The Head of Finance and Property provided further information on the information contained within the report.
Members were guided to Appendix 2 – Treasury Management update. Members heard regular meetings with an independent TM consultant continued to take place to discuss considered estimates to potential changes in interest rates, the economy, political stance and the international financial position. The authority had been required to spend funds to aid the recovery of the Covid-19 Pandemic. Continued evaluation of borrowing and rates was vital.
The HFP expanded on the Medium Term Capital Strategy, stating work had begun to develop a medium term strategy for capital. This would help identify projects that the authority was planning to develop and invest in over a 5 to 10 year period, but had not yet progressed through the approval process. This would have an impact on the level of borrowing that the Council will require to undertake over the coming years. Members were informed a detailed model was currently being developed with our Treasury Management advisers to help inform the decision making process ensuring the correct balance was maintained between the need to invest in our assets and the ability to continue to deliver an ambitious investment programme ensuring the plans remain prudent and affordable.
Members thanked the Lead Member and HFP for the detailed reports and noted the list of abbreviations being very useful for members.
During the discussion the HFP expanded on members enquiries on the following:
· The Non-HRA ratio was borrowing that was set the authority was unable to change for a period of time. Officers considered all assets when looking at borrowing funds. Finding a balance of what was essential for the authority and the level of borrowing the authority held were considered when extra lending was required. The HFP stressed the complex working around this particular PI.
· Training had been provided by Arlingclose Ltd prior to the lockdown. The HFP stated he thought the next training session would be following the May2022 elections. He stated the contract with the company did include training, so if members thought a requirement for training was needed it could be asked.
· The authority had loaned funds from other local authorities for more short term lending needs. The credit rating of those authorities was taken into account. A broker performed tests and research to recommend the opportunities available for short term borrowing.

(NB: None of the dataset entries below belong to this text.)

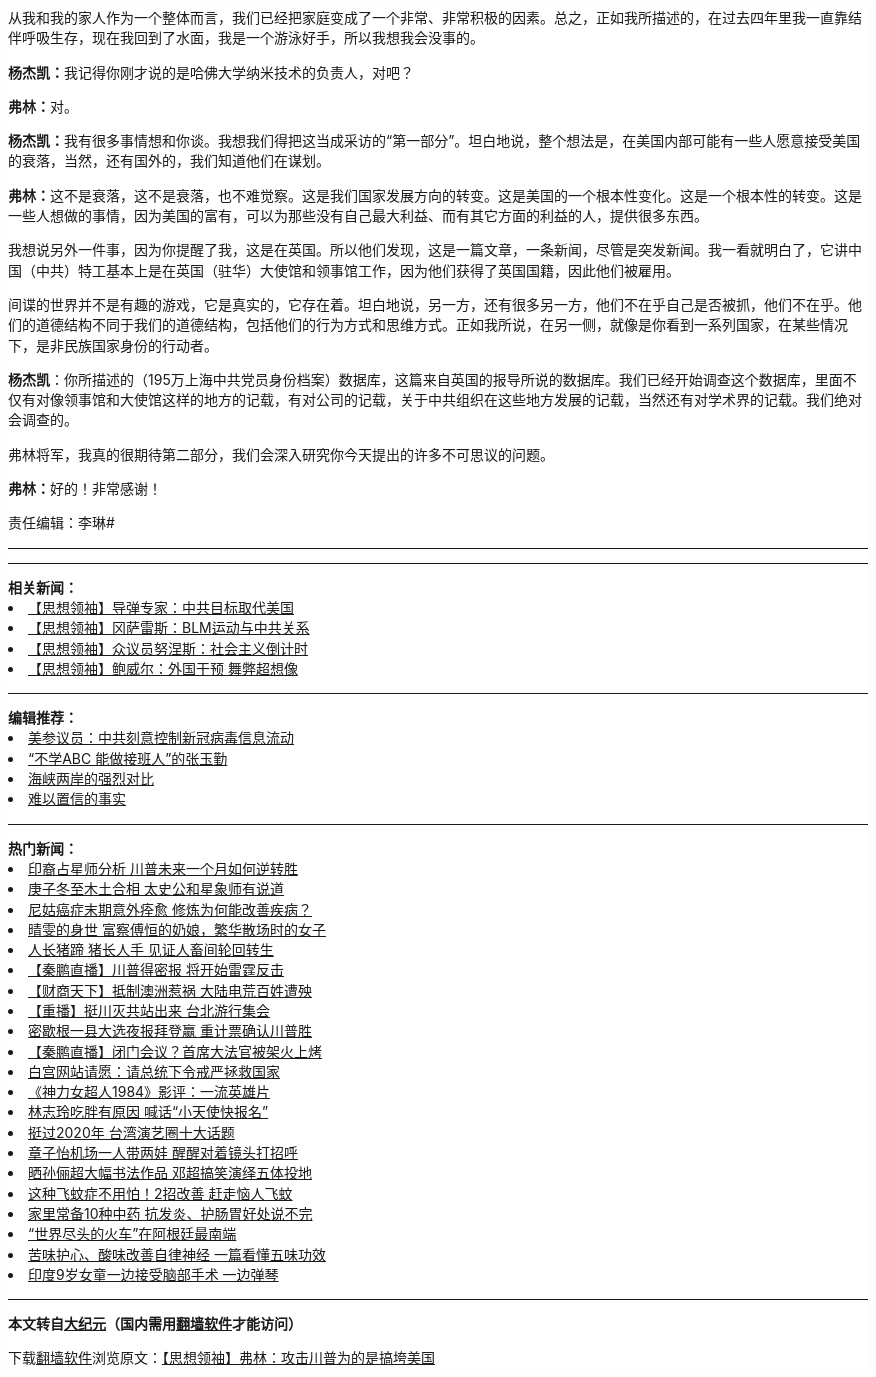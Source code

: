   <p>从我和我的家人作为一个整体而言，我们已经把家庭变成了一个非常、非常积极的因素。总之，正如我所描述的，在过去四年里我一直靠结伴呼吸生存，现在我回到了水面，我是一个游泳好手，所以我想我会没事的。</p>
  <p><strong>杨杰凯：</strong>我记得你刚才说的是哈佛大学纳米技术的负责人，对吧？</p>
  <p><strong>弗林：</strong>对。</p>
  <p><strong>杨杰凯：</strong>我有很多事情想和你谈。我想我们得把这当成采访的“第一部分”。坦白地说，整个想法是，在美国内部可能有一些人愿意接受美国的衰落，当然，还有国外的，我们知道他们在谋划。</p>
  <p><strong>弗林：</strong>这不是衰落，这不是衰落，也不难觉察。这是我们国家发展方向的转变。这是美国的一个根本性变化。这是一个根本性的转变。这是一些人想做的事情，因为美国的富有，可以为那些没有自己最大利益、而有其它方面的利益的人，提供很多东西。</p>
  <p>我想说另外一件事，因为你提醒了我，这是在英国。所以他们发现，这是一篇文章，一条新闻，尽管是突发新闻。我一看就明白了，它讲中国（中共）特工基本上是在英国（驻华）大使馆和领事馆工作，因为他们获得了英国国籍，因此他们被雇用。</p>
  <p>间谍的世界并不是有趣的游戏，它是真实的，它存在着。坦白地说，另一方，还有很多另一方，他们不在乎自己是否被抓，他们不在乎。他们的道德结构不同于我们的道德结构，包括他们的行为方式和思维方式。正如我所说，在另一侧，就像是你看到一系列国家，在某些情况下，是非民族国家身份的行动者。</p>
  <p><strong>杨杰凯</strong>：你所描述的（195万上海中共党员身份档案）数据库，这篇来自英国的报导所说的数据库。我们已经开始调查这个数据库，里面不仅有对像领事馆和大使馆这样的地方的记载，有对公司的记载，关于中共组织在这些地方发展的记载，当然还有对学术界的记载。我们绝对会调查的。</p>
  <p>弗林将军，我真的很期待第二部分，我们会深入研究你今天提出的许多不可思议的问题。</p>
  <p><strong>弗林：</strong>好的！非常感谢！</p>
  <p>责任编辑：李琳#</p>
  	  <hr>  <hr>    <strong>相关新闻：</strong>  <li><a href="/gb/20/10/14/n12476082.md#1">【思想领袖】导弹专家：中共目标取代美国</a></li>  <li><a href="/gb/20/11/6/n12530247.md#1">【思想领袖】冈萨雷斯：BLM运动与中共关系</a></li>  <li><a href="/gb/20/11/9/n12536608.md#1">【思想领袖】众议员努涅斯：社会主义倒计时</a></li>  <li><a href="/gb/20/12/16/n12623778.md#1">【思想领袖】鲍威尔：外国干预 舞弊超想像</a></li>  <hr>      <strong>编辑推荐：</strong>  <li><a href="/gb/20/2/22/n11887949.md#1">美参议员：中共刻意控制新冠病毒信息流动</a></li>  <li><a href="/gb/18/1/16/n10061474.md#1" target="_blank">“不学ABC 能做接班人”的张玉勤</a></li><li><a href="/gb/8/12/18/n2367165.md?dfh#1" target="_blank">海峡两岸的强烈对比</a></li><li><a href="/gb/12/9/18/n3685199.md#1" target="_blank">难以置信的事实</a></li><hr>      <strong>热门新闻：</strong>  <li><a href="/gb/20/12/15/n12621699.md#1">印裔占星师分析 川普未来一个月如何逆转胜</a></li>  <li><a href="/gb/20/12/14/n12619436.md#1">庚子冬至木土合相 太史公和星象师有说道</a></li>  <li><a href="/gb/20/12/11/n12614366.md#1">尼姑癌症末期意外痊愈 修炼为何能改善疾病？</a></li>  <li><a href="/gb/20/7/25/n12283438.md#1">晴雯的身世  富察傅恒的奶娘，繁华散场时的女子</a></li>  <li><a href="/gb/20/12/1/n12587271.md#1">人长猪蹄 猪长人手 见证人畜间轮回转生</a></li>  <li><a href="/gb/20/12/19/n12632604.md#1">【秦鹏直播】川普得密报 将开始雷霆反击</a></li>  <li><a href="/gb/20/12/19/n12632149.md#1">【财商天下】抵制澳洲惹祸 大陆电荒百姓遭殃</a></li>  <li><a href="/gb/20/12/17/n12626810.md#1">【重播】挺川灭共站出来 台北游行集会</a></li>  <li><a href="/gb/20/12/18/n12630646.md#1">密歇根一县大选夜报拜登赢 重计票确认川普胜</a></li>  <li><a href="/gb/20/12/18/n12628817.md#1">【秦鹏直播】闭门会议？首席大法官被架火上烤</a></li>  <li><a href="/gb/20/12/18/n12629232.md#1">白宫网站请愿：请总统下令戒严拯救国家</a></li>  <li><a href="/gb/20/12/16/n12625338.md#1">《神力女超人1984》影评：一流英雄片</a></li>  <li><a href="/gb/20/12/18/n12629894.md#1">林志玲吃胖有原因 喊话“小天使快报名”</a></li>  <li><a href="/gb/20/12/18/n12630664.md#1">挺过2020年 台湾演艺圈十大话题</a></li>  <li><a href="/gb/20/12/18/n12630930.md#1">章子怡机场一人带两娃 醒醒对着镜头打招呼</a></li>  <li><a href="/gb/20/12/17/n12628248.md#1">晒孙俪超大幅书法作品 邓超搞笑演绎五体投地</a></li>  <li><a href="/gb/13/2/9/n3797754.md#1">这种飞蚊症不用怕！2招改善 赶走恼人飞蚊</a></li>  <li><a href="/gb/20/12/15/n12622560.md#1">家里常备10种中药 抗发炎、护肠胃好处说不完</a></li>  <li><a href="/gb/20/12/17/n12626743.md#1">“世界尽头的火车”在阿根廷最南端</a></li>  <li><a href="/gb/20/12/17/n12628167.md#1">苦味护心、酸味改善自律神经 一篇看懂五味功效</a></li>  <li><a href="/gb/20/12/17/n12626498.md#1">印度9岁女童一边接受脑部手术 一边弹琴</a></li>  <hr>    <strong>本文转自<a href="https://www.epochtimes.com">大纪元</a>（国内需用<a href="https://github.com/bannedbook/fanqiang/wiki">翻墙软件</a>才能访问）</strong><p>下载<a href="https://github.com/bannedbook/fanqiang/wiki">翻墙软件</a>浏览原文：<a href="https://www.epochtimes.com/gb/20/12/18/n12628970.htm">【思想领袖】弗林：攻击川普为的是搞垮美国</a></p>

· Members were informed that officers last March 2020 deemed it was the opportunity to lock in £15m of borrowing to replace short term borrowing.
· The previous higher interest rate long term borrowing the authority held was reducing as the years progressed. It is often too difficult to refinance the historic debt as they often have clauses associated with them.
· The existing Capital required further borrowing over the next 5 years. The Capital projects already approved would be require funding.
· Planned work required for projects such as local bridges work was included within the horizon planning exercise.
· Confirmation that two flood defence schemes are being developed, one in Rhyl and one in Prestatyn. The final figure will only be known once the project has gone out to the tendering process.
Members were asked to raise any concerns with particular flooding concerns and funding with the Flood Risk engineer.
The Chair thanked the Finance department for the report and time invested in monitoring treasury management.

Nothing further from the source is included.